**DIRECTIONS FOR THIS TASK**.
Tally the lines below that contain "Rest" and reply with only the tally.

**DATA RECORDS**.
------------------------------------------------------------
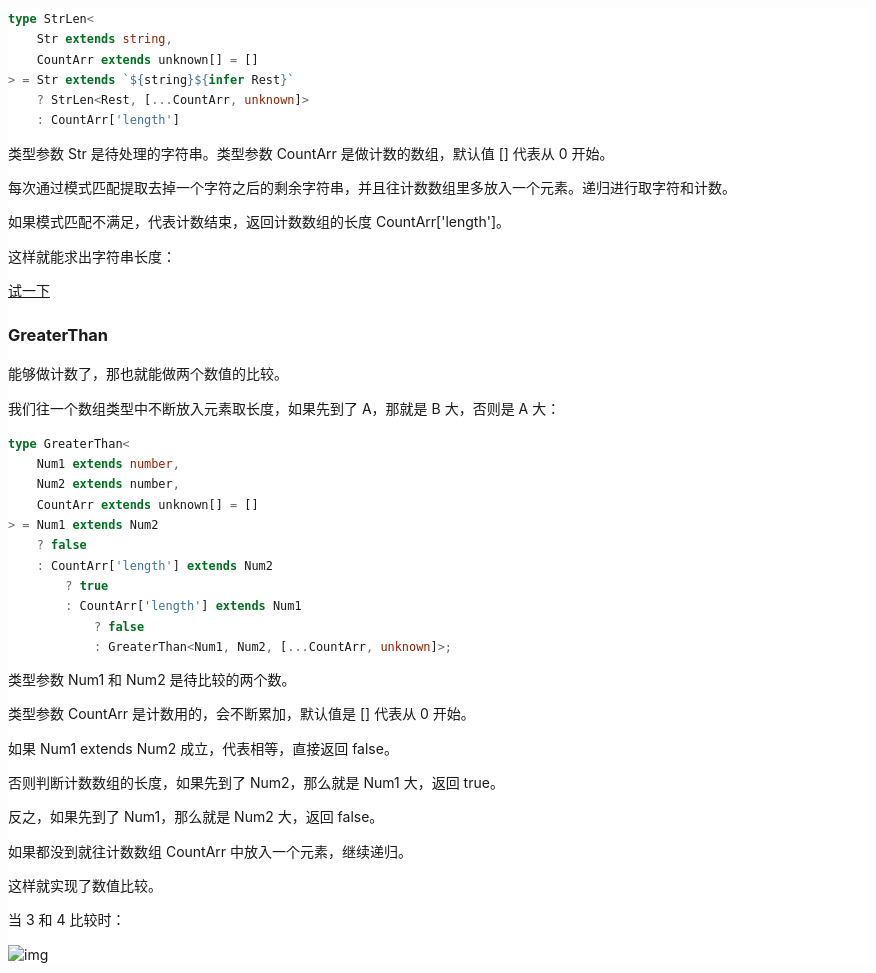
 ```typescript
type StrLen<
    Str extends string,
    CountArr extends unknown[] = []
> = Str extends `${string}${infer Rest}` 
    ? StrLen<Rest, [...CountArr, unknown]> 
    : CountArr['length']
```

类型参数 Str 是待处理的字符串。类型参数 CountArr 是做计数的数组，默认值 [] 代表从 0 开始。

每次通过模式匹配提取去掉一个字符之后的剩余字符串，并且往计数数组里多放入一个元素。递归进行取字符和计数。

如果模式匹配不满足，代表计数结束，返回计数数组的长度 CountArr['length']。

这样就能求出字符串长度：

[试一下](https://link.juejin.cn/?target=https%3A%2F%2Fwww.typescriptlang.org%2Fplay%3F%23code%2FC4TwDgpgBAysBOAZCA7APAKCt2CoQA9hUATAZyjIQEsUBzAGixwGEB7AVxWAEF558RUhS4BrFGwDuKANoBdKAF4o8jAD4luAYWIpyUAAYASAN5V4tOgF9TtAGYQBAJQhUrBqAH4tydC6oMKgB0IexcvPyBYhLSchoAXFBh3HzwMgDkADaodMAAFulyGMUYoJA%2BqP4cmcCacEioaOkAEhCZmWxQAOps8Jkk6WoA3EA)

### GreaterThan

能够做计数了，那也就能做两个数值的比较。

我们往一个数组类型中不断放入元素取长度，如果先到了 A，那就是 B 大，否则是 A 大：

```typescript
type GreaterThan<
    Num1 extends number,
    Num2 extends number,
    CountArr extends unknown[] = []
> = Num1 extends Num2 
    ? false
    : CountArr['length'] extends Num2
        ? true
        : CountArr['length'] extends Num1
            ? false
            : GreaterThan<Num1, Num2, [...CountArr, unknown]>;
```

类型参数 Num1 和 Num2 是待比较的两个数。

类型参数 CountArr 是计数用的，会不断累加，默认值是 [] 代表从 0 开始。

如果 Num1 extends Num2 成立，代表相等，直接返回 false。

否则判断计数数组的长度，如果先到了 Num2，那么就是 Num1 大，返回 true。

反之，如果先到了 Num1，那么就是 Num2 大，返回 false。

如果都没到就往计数数组 CountArr 中放入一个元素，继续递归。

这样就实现了数值比较。

当 3 和 4 比较时：

![img](./images/e80b78ebf4a344c78a7bfc6e0bc50c1a_tplv-k3u1fbpfcp-zoom-in-crop-mark_1304_0_0_0.awebp)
------------------------------------------------------------
**SOLUTION FOR THIS EXERCISE**.
2